### TRY IT
Use the entries below and reproduce exactly the lines from the one containing "188.207 μs (5%)" down to the one containing "151.105 μs (5%)", both of them included.

****************************************

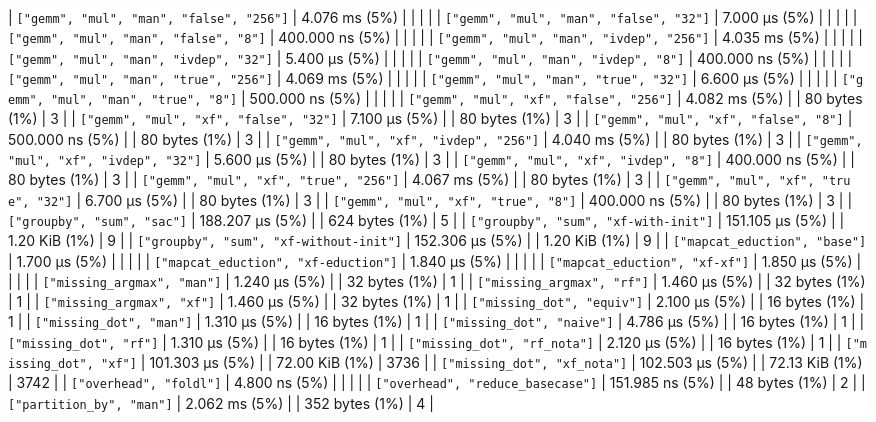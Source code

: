 | `["gemm", "mul", "man", "false", "256"]`                       |   4.076 ms (5%) |         |                 |             |
| `["gemm", "mul", "man", "false", "32"]`                        |   7.000 μs (5%) |         |                 |             |
| `["gemm", "mul", "man", "false", "8"]`                         | 400.000 ns (5%) |         |                 |             |
| `["gemm", "mul", "man", "ivdep", "256"]`                       |   4.035 ms (5%) |         |                 |             |
| `["gemm", "mul", "man", "ivdep", "32"]`                        |   5.400 μs (5%) |         |                 |             |
| `["gemm", "mul", "man", "ivdep", "8"]`                         | 400.000 ns (5%) |         |                 |             |
| `["gemm", "mul", "man", "true", "256"]`                        |   4.069 ms (5%) |         |                 |             |
| `["gemm", "mul", "man", "true", "32"]`                         |   6.600 μs (5%) |         |                 |             |
| `["gemm", "mul", "man", "true", "8"]`                          | 500.000 ns (5%) |         |                 |             |
| `["gemm", "mul", "xf", "false", "256"]`                        |   4.082 ms (5%) |         |   80 bytes (1%) |           3 |
| `["gemm", "mul", "xf", "false", "32"]`                         |   7.100 μs (5%) |         |   80 bytes (1%) |           3 |
| `["gemm", "mul", "xf", "false", "8"]`                          | 500.000 ns (5%) |         |   80 bytes (1%) |           3 |
| `["gemm", "mul", "xf", "ivdep", "256"]`                        |   4.040 ms (5%) |         |   80 bytes (1%) |           3 |
| `["gemm", "mul", "xf", "ivdep", "32"]`                         |   5.600 μs (5%) |         |   80 bytes (1%) |           3 |
| `["gemm", "mul", "xf", "ivdep", "8"]`                          | 400.000 ns (5%) |         |   80 bytes (1%) |           3 |
| `["gemm", "mul", "xf", "true", "256"]`                         |   4.067 ms (5%) |         |   80 bytes (1%) |           3 |
| `["gemm", "mul", "xf", "true", "32"]`                          |   6.700 μs (5%) |         |   80 bytes (1%) |           3 |
| `["gemm", "mul", "xf", "true", "8"]`                           | 400.000 ns (5%) |         |   80 bytes (1%) |           3 |
| `["groupby", "sum", "sac"]`                                    | 188.207 μs (5%) |         |  624 bytes (1%) |           5 |
| `["groupby", "sum", "xf-with-init"]`                           | 151.105 μs (5%) |         |   1.20 KiB (1%) |           9 |
| `["groupby", "sum", "xf-without-init"]`                        | 152.306 μs (5%) |         |   1.20 KiB (1%) |           9 |
| `["mapcat_eduction", "base"]`                                  |   1.700 μs (5%) |         |                 |             |
| `["mapcat_eduction", "xf-eduction"]`                           |   1.840 μs (5%) |         |                 |             |
| `["mapcat_eduction", "xf-xf"]`                                 |   1.850 μs (5%) |         |                 |             |
| `["missing_argmax", "man"]`                                    |   1.240 μs (5%) |         |   32 bytes (1%) |           1 |
| `["missing_argmax", "rf"]`                                     |   1.460 μs (5%) |         |   32 bytes (1%) |           1 |
| `["missing_argmax", "xf"]`                                     |   1.460 μs (5%) |         |   32 bytes (1%) |           1 |
| `["missing_dot", "equiv"]`                                     |   2.100 μs (5%) |         |   16 bytes (1%) |           1 |
| `["missing_dot", "man"]`                                       |   1.310 μs (5%) |         |   16 bytes (1%) |           1 |
| `["missing_dot", "naive"]`                                     |   4.786 μs (5%) |         |   16 bytes (1%) |           1 |
| `["missing_dot", "rf"]`                                        |   1.310 μs (5%) |         |   16 bytes (1%) |           1 |
| `["missing_dot", "rf_nota"]`                                   |   2.120 μs (5%) |         |   16 bytes (1%) |           1 |
| `["missing_dot", "xf"]`                                        | 101.303 μs (5%) |         |  72.00 KiB (1%) |        3736 |
| `["missing_dot", "xf_nota"]`                                   | 102.503 μs (5%) |         |  72.13 KiB (1%) |        3742 |
| `["overhead", "foldl"]`                                        |   4.800 ns (5%) |         |                 |             |
| `["overhead", "reduce_basecase"]`                              | 151.985 ns (5%) |         |   48 bytes (1%) |           2 |
| `["partition_by", "man"]`                                      |   2.062 ms (5%) |         |  352 bytes (1%) |           4 |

****************************************

### ANSWER SPACE
| `["groupby", "sum", "sac"]`                                    | 188.207 μs (5%) |         |  624 bytes (1%) |           5 |
| `["groupby", "sum", "xf-with-init"]`                           | 151.105 μs (5%) |         |   1.20 KiB (1%) |           9 |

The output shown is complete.